7 responses to “Lunch”

  1. Marni Grossman says:

    We all have those people. The ones who we talk to even though we really ought not to.

    When I’m lonely, I call my person. Or I text him. And it’s always a mistake. Afterwards, I always feel worse. Of course.

    Are we masochists, Rachel?

    • rachel schinderman says:

      We all have those people. I should point out that this is from many many years ago…and he’s not my person anymore. I am married as is he. We talk about once a year or so and catch up on each other’s children. It was weird to put this up because the timing of it seems like it is from the present, but I liked the piece and wanted to share it. But putting it out there makes me want to declare loudly, I love my husband, which I do. Anyway…

      And no we are not masochists, we are just hopeful that things will go how we hope they will as opposed to how they always go (like that scene in 500 Days of Summer – reality vs. imagined.)

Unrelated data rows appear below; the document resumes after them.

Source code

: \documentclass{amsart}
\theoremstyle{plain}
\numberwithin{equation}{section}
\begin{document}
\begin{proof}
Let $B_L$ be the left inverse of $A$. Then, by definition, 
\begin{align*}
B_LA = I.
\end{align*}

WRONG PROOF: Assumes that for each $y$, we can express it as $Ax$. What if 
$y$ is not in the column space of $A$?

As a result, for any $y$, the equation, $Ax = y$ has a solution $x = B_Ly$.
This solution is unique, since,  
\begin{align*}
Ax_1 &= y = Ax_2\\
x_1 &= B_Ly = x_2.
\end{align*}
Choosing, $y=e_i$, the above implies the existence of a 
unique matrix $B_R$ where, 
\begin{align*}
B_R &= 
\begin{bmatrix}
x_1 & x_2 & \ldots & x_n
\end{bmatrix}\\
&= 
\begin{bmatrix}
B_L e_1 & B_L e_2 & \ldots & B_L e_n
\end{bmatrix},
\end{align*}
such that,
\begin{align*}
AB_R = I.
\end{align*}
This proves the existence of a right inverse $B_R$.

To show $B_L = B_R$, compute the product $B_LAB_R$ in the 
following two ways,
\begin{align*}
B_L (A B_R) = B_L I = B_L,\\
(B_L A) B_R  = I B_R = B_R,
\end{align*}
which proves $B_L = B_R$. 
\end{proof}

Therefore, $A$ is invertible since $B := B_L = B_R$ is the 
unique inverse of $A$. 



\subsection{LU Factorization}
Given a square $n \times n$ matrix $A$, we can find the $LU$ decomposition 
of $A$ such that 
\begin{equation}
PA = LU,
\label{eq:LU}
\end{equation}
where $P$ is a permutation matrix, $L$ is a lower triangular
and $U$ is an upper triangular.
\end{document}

      Thanks for reading! And don’t call your person next time or if you do don’t feel bad about it, just have fun if possible. 🙂

  2. Ducky says:

    Don’t go.

  3. Rachel, there has never been a more truthful and painful exchange….

    “What is it you want?” he inquires almost hurt.

    “You know. House, husband, baby, dog.”

    “Oh.”

    A universal truth.. we’ve all been there… every single one of us has had a Friday. Thank God there’s also a Saturday…..

  4. Ducky says:

    Robin said it best. Hold out for Saturday.

    Really beautifully written. Had me thinking all day.

  5. Youch. Man, life just keeps throwing them up at you, huh?

    It could be worse. I once caught up with my very first girlfriend and spent the whole night feeling superior as in the back of my head I thought (as she expounded on her opinions about things) Oh, I remember now. You’re an idiot.

    It was one of those nights where you are so glad that the relationship is over. Then as I dropped her off, she said ‘That was really fun! We should catch up more often!’

    My brain couldn’t decide which lie to tell. It was a choice between ‘Yeah, we should see each other more,’ or ‘Yeah, we should do it again some time.’

    The two blurred and mixed in my brain and I opened my mouth and out came ‘Yeah! We should do each other!’

    All superiority gone, I went very quiet, and left.

  6. Simone says:

    Certainly hit home for me. I had a Friday. My Friday actually called me an hour before he tied the knot. It was his way of telling me that he was “not on the market anymore” and that “I should get on with my life.” He was marrying a girl he’d been dating a few months who was now pregnant with his child. Funny how Karma works, don’t you think?